In fact, the notion that God accepts everything and every idea is an absurdity. I am not free to treat others in any way I please. When I am invited to their home, I must respect their household rules. Why then should we expect that God is so vacuous, flat and insipid that any relational overture is okay with Him?
For years, I had been interested in God, but I demanded that He fit into my specifications. For one thing, since I am ethnically Jewish, He couldn’t have anything to do with Jesus Christ. Consequently, I wasn’t making contact. It never occurred to me that if God is God, the Creator and Sustainer of this universe, He might have something to say about the grounds for our relationship.
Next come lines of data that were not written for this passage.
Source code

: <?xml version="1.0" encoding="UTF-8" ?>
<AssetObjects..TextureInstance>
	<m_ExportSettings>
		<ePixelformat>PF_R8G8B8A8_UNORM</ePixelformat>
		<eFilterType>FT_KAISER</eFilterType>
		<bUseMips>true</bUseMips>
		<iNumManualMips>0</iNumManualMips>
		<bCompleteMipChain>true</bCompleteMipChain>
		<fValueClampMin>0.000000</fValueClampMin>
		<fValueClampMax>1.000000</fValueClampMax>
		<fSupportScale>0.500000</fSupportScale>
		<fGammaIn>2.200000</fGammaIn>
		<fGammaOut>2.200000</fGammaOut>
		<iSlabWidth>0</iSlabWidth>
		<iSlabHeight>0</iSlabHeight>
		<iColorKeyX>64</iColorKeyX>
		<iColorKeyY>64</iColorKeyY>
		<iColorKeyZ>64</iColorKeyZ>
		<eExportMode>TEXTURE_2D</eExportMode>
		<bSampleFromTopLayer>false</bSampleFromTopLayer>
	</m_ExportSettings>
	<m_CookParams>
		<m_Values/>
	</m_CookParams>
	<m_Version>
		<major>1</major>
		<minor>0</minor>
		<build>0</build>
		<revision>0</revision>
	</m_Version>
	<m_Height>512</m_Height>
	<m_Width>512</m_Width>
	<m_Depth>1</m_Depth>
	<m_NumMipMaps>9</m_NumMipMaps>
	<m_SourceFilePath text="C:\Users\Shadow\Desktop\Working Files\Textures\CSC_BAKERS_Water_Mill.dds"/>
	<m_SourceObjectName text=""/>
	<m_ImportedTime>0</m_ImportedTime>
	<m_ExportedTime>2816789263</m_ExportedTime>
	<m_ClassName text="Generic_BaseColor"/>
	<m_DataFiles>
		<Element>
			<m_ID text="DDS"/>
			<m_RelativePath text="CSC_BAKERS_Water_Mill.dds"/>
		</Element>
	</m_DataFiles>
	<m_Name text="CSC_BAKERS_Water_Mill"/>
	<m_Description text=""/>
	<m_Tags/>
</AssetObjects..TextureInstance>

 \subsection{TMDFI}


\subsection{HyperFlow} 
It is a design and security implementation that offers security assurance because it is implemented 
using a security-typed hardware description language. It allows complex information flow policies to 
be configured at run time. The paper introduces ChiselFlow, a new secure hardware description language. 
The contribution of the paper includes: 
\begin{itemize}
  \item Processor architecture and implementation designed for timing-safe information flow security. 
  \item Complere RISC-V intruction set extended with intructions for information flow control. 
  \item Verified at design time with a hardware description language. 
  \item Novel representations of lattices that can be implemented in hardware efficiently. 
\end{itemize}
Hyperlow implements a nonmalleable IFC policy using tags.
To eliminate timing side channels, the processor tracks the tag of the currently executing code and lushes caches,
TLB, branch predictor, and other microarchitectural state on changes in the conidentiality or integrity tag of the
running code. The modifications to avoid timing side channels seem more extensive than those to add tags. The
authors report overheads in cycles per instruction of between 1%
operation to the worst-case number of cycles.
In fact, He has a lot to say about it. I was calling-the-shots. I failed to see myself as the beggar. This beggar was in effect saying, “I only receive 20 dollar bills.” The hubris! The hubris of the assumption that we can come to God in any manner we so choose! Instead, Jesus taught that we had to come to our Father as needy little children, willing to accept His grace in the form He offers it.
However, no one seeks for a cure who feels he lacks a disease. Pagitt doesn’t acknowledge his disease and consequently thinks that he can call-the-shots.
More seriously, we reject the idea of a holy and righteous God. Instead, according to our modern perversion, the marketplace now demands a god who will not only accept everyone but also everything – every excuse, denial, rationalization and every behavior, no matter how lethal.